=== GIVEN RECORDS ===
Segment Open

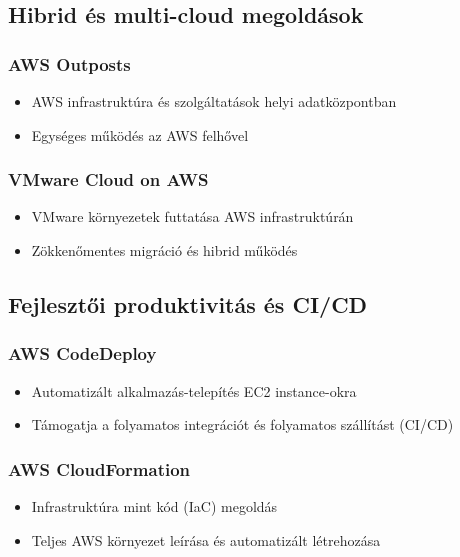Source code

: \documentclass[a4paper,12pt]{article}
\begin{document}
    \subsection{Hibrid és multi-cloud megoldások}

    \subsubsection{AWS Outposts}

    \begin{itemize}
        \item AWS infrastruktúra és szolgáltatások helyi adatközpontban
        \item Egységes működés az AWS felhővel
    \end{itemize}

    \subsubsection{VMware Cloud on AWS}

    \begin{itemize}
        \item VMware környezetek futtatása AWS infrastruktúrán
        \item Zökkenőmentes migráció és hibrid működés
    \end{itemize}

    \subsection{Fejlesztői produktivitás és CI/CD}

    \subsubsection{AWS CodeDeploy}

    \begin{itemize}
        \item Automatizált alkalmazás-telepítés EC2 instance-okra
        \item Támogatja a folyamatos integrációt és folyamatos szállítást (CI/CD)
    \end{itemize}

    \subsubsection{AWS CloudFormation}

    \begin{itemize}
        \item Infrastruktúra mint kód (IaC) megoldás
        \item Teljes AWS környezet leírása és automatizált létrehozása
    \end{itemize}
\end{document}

Segment Closed
Segment Open

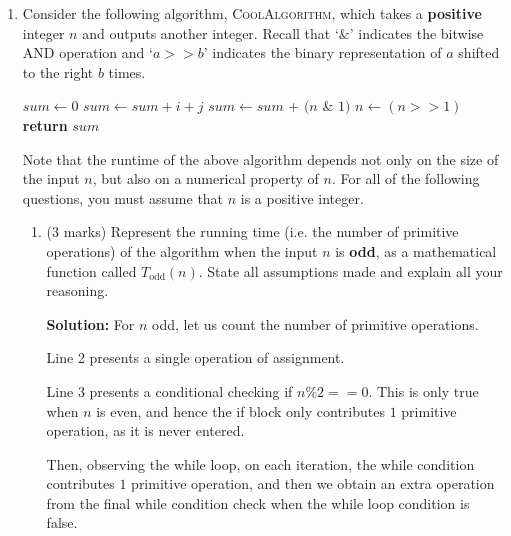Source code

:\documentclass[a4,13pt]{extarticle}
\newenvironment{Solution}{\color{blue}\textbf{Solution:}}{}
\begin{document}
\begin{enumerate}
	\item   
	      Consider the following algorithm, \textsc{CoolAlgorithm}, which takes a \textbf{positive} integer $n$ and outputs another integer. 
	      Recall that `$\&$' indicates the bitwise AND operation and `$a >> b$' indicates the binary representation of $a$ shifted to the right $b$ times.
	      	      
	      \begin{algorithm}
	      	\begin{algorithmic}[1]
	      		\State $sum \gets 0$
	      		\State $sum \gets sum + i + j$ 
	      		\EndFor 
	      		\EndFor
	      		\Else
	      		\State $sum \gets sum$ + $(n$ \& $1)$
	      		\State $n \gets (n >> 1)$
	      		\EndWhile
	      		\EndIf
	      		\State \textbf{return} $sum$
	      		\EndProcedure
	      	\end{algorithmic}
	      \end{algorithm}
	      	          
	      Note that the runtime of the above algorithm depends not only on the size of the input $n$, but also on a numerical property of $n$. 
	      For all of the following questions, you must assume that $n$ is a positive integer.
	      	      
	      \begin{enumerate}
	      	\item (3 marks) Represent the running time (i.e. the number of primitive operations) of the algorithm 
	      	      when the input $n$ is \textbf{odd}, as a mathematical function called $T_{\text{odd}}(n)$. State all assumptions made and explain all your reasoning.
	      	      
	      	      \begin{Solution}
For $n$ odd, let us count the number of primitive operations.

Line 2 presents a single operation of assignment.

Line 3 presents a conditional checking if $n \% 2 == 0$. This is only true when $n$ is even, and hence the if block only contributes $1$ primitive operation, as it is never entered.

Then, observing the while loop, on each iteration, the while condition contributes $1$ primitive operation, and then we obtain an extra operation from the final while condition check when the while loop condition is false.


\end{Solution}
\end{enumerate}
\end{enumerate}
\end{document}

Segment Closed

=== TASK OBJECTIVE ===
How many lines in the data above contain the string "that"? Reply with only the number.

=== COMPLETED TASK ===
3